#### [EXERCISE BRIEF]
The answer should be one number: how many lines in the records below contain the word "payment".

════

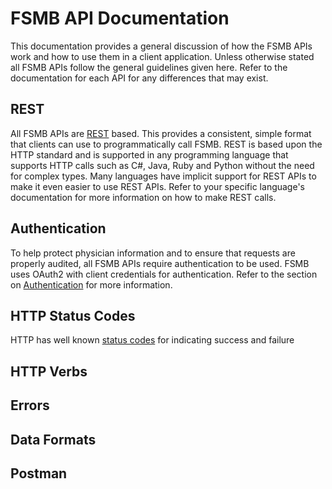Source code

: # FSMB API Documentation

This documentation provides a general discussion of how the FSMB APIs work and how to use them in a client application. Unless otherwise stated all FSMB APIs follow the general guidelines given here. Refer to the documentation for each API for any differences that may exist.

## REST

All FSMB APIs are [REST](https://en.wikipedia.org/wiki/Representational_state_transfer) based. This provides a consistent, simple format that clients can use to programmatically call FSMB. REST is based upon the HTTP standard and is supported in any programming language that supports HTTP calls such as C#, Java, Ruby and Python without the need for complex types. Many languages have implicit support for REST APIs to make it even easier to use REST APIs. Refer to your specific language's documentation for more information on how to make REST calls.

## Authentication

To help protect physician information and to ensure that requests are properly audited, all FSMB APIs require authentication to be used.  FSMB uses OAuth2 with client credentials for authentication. Refer to the section on [Authentication](docs/authentication.md) for more information.

## HTTP Status Codes

HTTP has well known [status codes](https://www.w3.org/Protocols/rfc2616/rfc2616-sec10.html) for indicating success and failure 

## HTTP Verbs

## Errors

## Data Formats

## Postman

## 



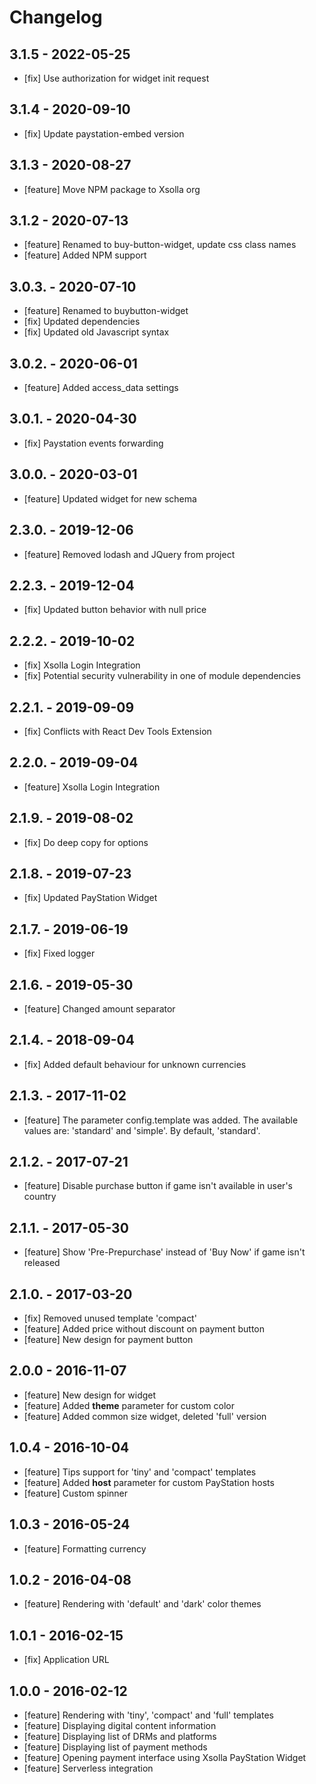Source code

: # Changelog

## 3.1.5 - 2022-05-25
- [fix] Use authorization for widget init request

## 3.1.4 - 2020-09-10
- [fix] Update paystation-embed version

## 3.1.3 - 2020-08-27
- [feature] Move NPM package to Xsolla org

## 3.1.2 - 2020-07-13
- [feature] Renamed to buy-button-widget, update css class names
- [feature] Added NPM support

## 3.0.3. - 2020-07-10
- [feature] Renamed to buybutton-widget
- [fix] Updated dependencies
- [fix] Updated old Javascript syntax

## 3.0.2. - 2020-06-01
- [feature] Added access_data settings

## 3.0.1. - 2020-04-30
- [fix] Paystation events forwarding

## 3.0.0. - 2020-03-01
- [feature] Updated widget for new schema

## 2.3.0. - 2019-12-06
- [feature] Removed lodash and JQuery from project

## 2.2.3. - 2019-12-04
- [fix] Updated button behavior with null price

## 2.2.2. - 2019-10-02
- [fix] Xsolla Login Integration
- [fix] Potential security vulnerability in one of module dependencies

## 2.2.1. - 2019-09-09
- [fix] Conflicts with React Dev Tools Extension

## 2.2.0. - 2019-09-04
- [feature] Xsolla Login Integration

## 2.1.9. - 2019-08-02
- [fix] Do deep copy for options

## 2.1.8. - 2019-07-23
- [fix] Updated PayStation Widget

## 2.1.7. - 2019-06-19
- [fix] Fixed logger

## 2.1.6. - 2019-05-30
- [feature] Changed amount separator

## 2.1.4. - 2018-09-04
- [fix] Added default behaviour for unknown currencies

## 2.1.3. - 2017-11-02
- [feature] The parameter config.template was added. The available values are:
'standard' and 'simple'. By default, 'standard'.

## 2.1.2. - 2017-07-21
- [feature] Disable purchase button if game isn't available in user's country

## 2.1.1. - 2017-05-30
- [feature] Show 'Pre-Prepurchase' instead of 'Buy Now' if game isn't released

## 2.1.0. - 2017-03-20

- [fix] Removed unused template 'compact'
- [feature] Added price without discount on payment button
- [feature] New design for payment button

## 2.0.0 - 2016-11-07

- [feature] New design for widget
- [feature] Added **theme** parameter for custom color
- [feature] Added common size widget, deleted 'full' version

## 1.0.4 - 2016-10-04

- [feature] Tips support for 'tiny' and 'compact' templates
- [feature] Added **host** parameter for custom PayStation hosts
- [feature] Custom spinner

## 1.0.3 - 2016-05-24

- [feature] Formatting currency

## 1.0.2 - 2016-04-08

- [feature] Rendering with 'default' and 'dark' color themes

## 1.0.1 - 2016-02-15

- [fix] Application URL

## 1.0.0 - 2016-02-12

- [feature] Rendering with 'tiny', 'compact' and 'full' templates
- [feature] Displaying digital content information
- [feature] Displaying list of DRMs and platforms
- [feature] Displaying list of payment methods
- [feature] Opening payment interface using Xsolla PayStation Widget
- [feature] Serverless integration
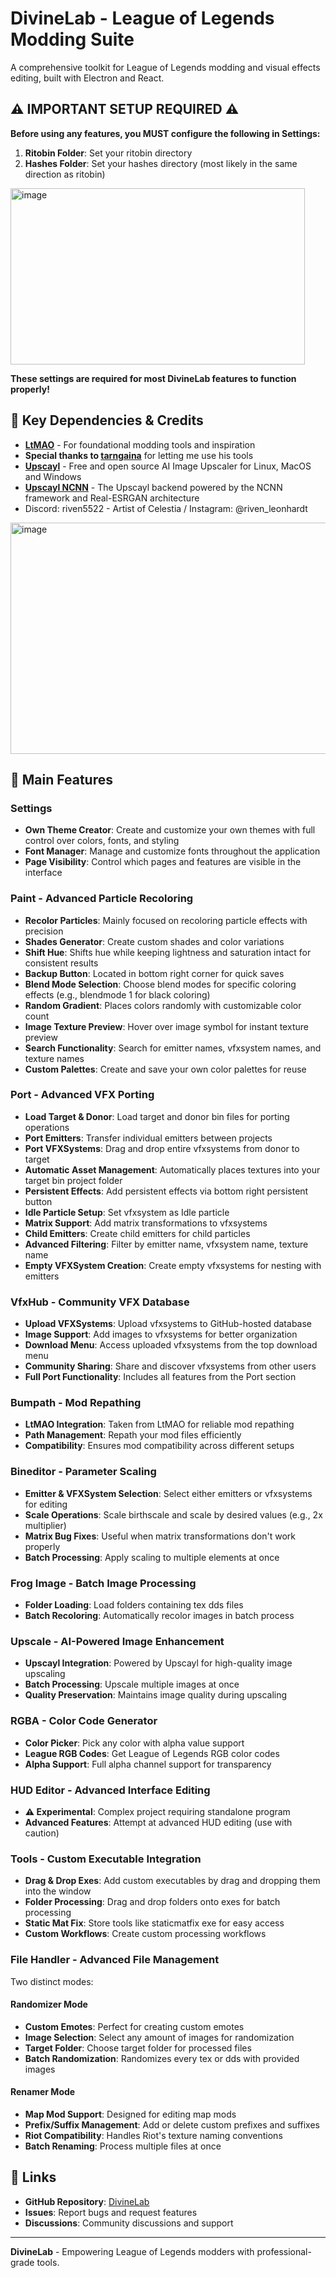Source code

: # DivineLab - League of Legends Modding Suite

A comprehensive toolkit for League of Legends modding and visual effects editing, built with Electron and React.

## ⚠️ IMPORTANT SETUP REQUIRED ⚠️

**Before using any features, you MUST configure the following in Settings:**

1. **Ritobin Folder**: Set your ritobin directory
2. **Hashes Folder**: Set your hashes directory (most likely in the same direction as ritobin)

<img width="471" height="282" alt="image" src="https://github.com/user-attachments/assets/28dba6a4-9a5b-4d47-8b53-8a19e961e0c3" />


**These settings are required for most DivineLab features to function properly!**

## 🔗 Key Dependencies & Credits

- **[LtMAO](https://github.com/tarngaina/LtMAO)** - For foundational modding tools and inspiration
- **Special thanks to [tarngaina](https://github.com/tarngaina)** for letting me use his tools
- **[Upscayl](https://github.com/upscayl)** - Free and open source AI Image Upscaler for Linux, MacOS and Windows
- **[Upscayl NCNN](https://github.com/upscayl/upscayl-ncnn)** - The Upscayl backend powered by the NCNN framework and Real-ESRGAN architecture
- Discord: riven5522 - Artist of Celestia / Instagram: @riven_leonhardt
<img width="600" height="370" alt="image" src="https://github.com/user-attachments/assets/5f7d3f59-cfff-4530-b4f4-2e5bcbebd77b" />


## 🚀 Main Features

### Settings
- **Own Theme Creator**: Create and customize your own themes with full control over colors, fonts, and styling
- **Font Manager**: Manage and customize fonts throughout the application
- **Page Visibility**: Control which pages and features are visible in the interface

### Paint - Advanced Particle Recoloring
- **Recolor Particles**: Mainly focused on recoloring particle effects with precision
- **Shades Generator**: Create custom shades and color variations
- **Shift Hue**: Shifts hue while keeping lightness and saturation intact for consistent results
- **Backup Button**: Located in bottom right corner for quick saves
- **Blend Mode Selection**: Choose blend modes for specific coloring effects (e.g., blendmode 1 for black coloring)
- **Random Gradient**: Places colors randomly with customizable color count
- **Image Texture Preview**: Hover over image symbol for instant texture preview
- **Search Functionality**: Search for emitter names, vfxsystem names, and texture names
- **Custom Palettes**: Create and save your own color palettes for reuse

### Port - Advanced VFX Porting
- **Load Target & Donor**: Load target and donor bin files for porting operations
- **Port Emitters**: Transfer individual emitters between projects
- **Port VFXSystems**: Drag and drop entire vfxsystems from donor to target
- **Automatic Asset Management**: Automatically places textures into your target bin project folder
- **Persistent Effects**: Add persistent effects via bottom right persistent button
- **Idle Particle Setup**: Set vfxsystem as Idle particle
- **Matrix Support**: Add matrix transformations to vfxsystems
- **Child Emitters**: Create child emitters for child particles
- **Advanced Filtering**: Filter by emitter name, vfxsystem name, texture name
- **Empty VFXSystem Creation**: Create empty vfxsystems for nesting with emitters

### VfxHub - Community VFX Database
- **Upload VFXSystems**: Upload vfxsystems to GitHub-hosted database
- **Image Support**: Add images to vfxsystems for better organization
- **Download Menu**: Access uploaded vfxsystems from the top download menu
- **Community Sharing**: Share and discover vfxsystems from other users
- **Full Port Functionality**: Includes all features from the Port section

### Bumpath - Mod Repathing
- **LtMAO Integration**: Taken from LtMAO for reliable mod repathing
- **Path Management**: Repath your mod files efficiently
- **Compatibility**: Ensures mod compatibility across different setups

### Bineditor - Parameter Scaling
- **Emitter & VFXSystem Selection**: Select either emitters or vfxsystems for editing
- **Scale Operations**: Scale birthscale and scale by desired values (e.g., 2x multiplier)
- **Matrix Bug Fixes**: Useful when matrix transformations don't work properly
- **Batch Processing**: Apply scaling to multiple elements at once

### Frog Image - Batch Image Processing
- **Folder Loading**: Load folders containing tex dds files
- **Batch Recoloring**: Automatically recolor images in batch process

### Upscale - AI-Powered Image Enhancement
- **Upscayl Integration**: Powered by Upscayl for high-quality image upscaling
- **Batch Processing**: Upscale multiple images at once
- **Quality Preservation**: Maintains image quality during upscaling

### RGBA - Color Code Generator
- **Color Picker**: Pick any color with alpha value support
- **League RGB Codes**: Get League of Legends RGB color codes
- **Alpha Support**: Full alpha channel support for transparency

### HUD Editor - Advanced Interface Editing
- **⚠️ Experimental**: Complex project requiring standalone program
- **Advanced Features**: Attempt at advanced HUD editing (use with caution)

### Tools - Custom Executable Integration
- **Drag & Drop Exes**: Add custom executables by drag and dropping them into the window
- **Folder Processing**: Drag and drop folders onto exes for batch processing
- **Static Mat Fix**: Store tools like staticmatfix exe for easy access
- **Custom Workflows**: Create custom processing workflows

### File Handler - Advanced File Management
Two distinct modes:

#### Randomizer Mode
- **Custom Emotes**: Perfect for creating custom emotes
- **Image Selection**: Select any amount of images for randomization
- **Target Folder**: Choose target folder for processed files
- **Batch Randomization**: Randomizes every tex or dds with provided images

#### Renamer Mode
- **Map Mod Support**: Designed for editing map mods
- **Prefix/Suffix Management**: Add or delete custom prefixes and suffixes
- **Riot Compatibility**: Handles Riot's texture naming conventions
- **Batch Renaming**: Process multiple files at once



## 🔗 Links

- **GitHub Repository**: [DivineLab](https://github.com/RitoShark/DivineLab)
- **Issues**: Report bugs and request features
- **Discussions**: Community discussions and support

---

**DivineLab** - Empowering League of Legends modders with professional-grade tools.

════

#### [EXPECTED OUTPUT]
4